Who said anything about Camelot? That, I believe, was in the 60’s.
The year 760 in mythical England? Washington DC has never been Camelot neither under Kennedy/Johnson nor anyone else.
Oooo yes. Of course mythical England for those in the know.
Morning Stuart!
And I was referring to the myth of Camelot in 60’s Washington. Such a strange publicity staging that was.
Certainly that stunt does not reference here in 2021.
For heaven's sake! Fine, I was using Camelot somewhat ironically, which seem to be lost on folks. I'll bet no one will bother to watch this video presentation - maybe this group is becoming an echo chamber as well - that would be very (very) sad - but it seems to be the way.
I did read the Chomsky article, Hugh.
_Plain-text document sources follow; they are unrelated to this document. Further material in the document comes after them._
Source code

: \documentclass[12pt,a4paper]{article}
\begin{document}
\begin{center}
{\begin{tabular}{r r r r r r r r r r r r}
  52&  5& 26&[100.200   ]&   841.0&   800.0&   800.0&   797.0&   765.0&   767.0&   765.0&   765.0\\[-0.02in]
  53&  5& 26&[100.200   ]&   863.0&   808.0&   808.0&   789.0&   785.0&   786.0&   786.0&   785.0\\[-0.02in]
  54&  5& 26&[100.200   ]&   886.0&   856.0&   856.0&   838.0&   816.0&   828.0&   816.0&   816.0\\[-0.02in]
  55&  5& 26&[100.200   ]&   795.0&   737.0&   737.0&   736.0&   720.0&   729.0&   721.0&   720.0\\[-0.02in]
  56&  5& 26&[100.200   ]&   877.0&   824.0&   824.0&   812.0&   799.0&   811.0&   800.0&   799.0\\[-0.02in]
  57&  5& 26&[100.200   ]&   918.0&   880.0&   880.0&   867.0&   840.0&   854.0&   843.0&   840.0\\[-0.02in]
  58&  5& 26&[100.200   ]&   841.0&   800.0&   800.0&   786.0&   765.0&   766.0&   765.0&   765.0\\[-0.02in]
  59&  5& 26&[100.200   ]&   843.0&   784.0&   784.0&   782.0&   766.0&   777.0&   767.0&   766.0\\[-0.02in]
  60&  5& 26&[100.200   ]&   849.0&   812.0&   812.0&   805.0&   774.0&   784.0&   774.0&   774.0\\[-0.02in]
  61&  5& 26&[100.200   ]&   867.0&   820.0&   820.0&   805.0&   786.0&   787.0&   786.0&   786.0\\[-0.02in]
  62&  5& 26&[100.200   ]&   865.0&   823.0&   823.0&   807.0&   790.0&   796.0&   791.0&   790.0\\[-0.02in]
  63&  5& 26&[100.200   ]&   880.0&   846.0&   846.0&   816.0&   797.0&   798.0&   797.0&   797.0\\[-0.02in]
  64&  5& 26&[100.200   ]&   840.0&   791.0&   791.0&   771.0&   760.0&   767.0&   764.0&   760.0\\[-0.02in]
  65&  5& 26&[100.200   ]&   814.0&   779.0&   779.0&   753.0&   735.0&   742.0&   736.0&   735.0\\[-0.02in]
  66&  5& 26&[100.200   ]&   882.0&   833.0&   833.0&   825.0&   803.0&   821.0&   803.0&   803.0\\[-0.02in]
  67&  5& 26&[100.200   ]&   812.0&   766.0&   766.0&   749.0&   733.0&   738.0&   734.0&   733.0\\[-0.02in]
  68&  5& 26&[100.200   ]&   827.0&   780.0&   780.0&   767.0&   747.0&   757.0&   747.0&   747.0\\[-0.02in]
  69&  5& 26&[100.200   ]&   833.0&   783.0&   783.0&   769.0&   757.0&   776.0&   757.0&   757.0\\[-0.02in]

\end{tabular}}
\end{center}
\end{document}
And have seen him speak before.
Great! - and what he's saying is essentially what we are all saying - get out on the streets - clicking internet boxes is basically valueless - writing REAL PHYSICAL letters (ooh, how?) is worth vastly more, and actually physically confronting your elected officials works well too (leave the 4x2 with the nail in it, behind tho)
Big fan of Chomsky here. Thank you for posting the links! I hope to remember to take a look when I get home. I'm on a Counterpunch e-mail list also. But the time! It's hard to keep up.
Watched it. It’s worth the 28 minutes.
I very much appreciate the links and further info presented by folks
here......more education. Thanks. Not sure Bernies kids would get the Camelot reference though. Are they on this page?
I know several that read Letter every morning. Not commenters.
Thanks Danielle,Syd and Kathy for the feedback - one always wonders whether this information is of use - or just evaporates. And yes, Syd, there is so much information floating around (the good, bad and ugly) that it can eat your day!
Except maybe with Bernie Sanders and his raucous round table of 18-29 yr old young voters.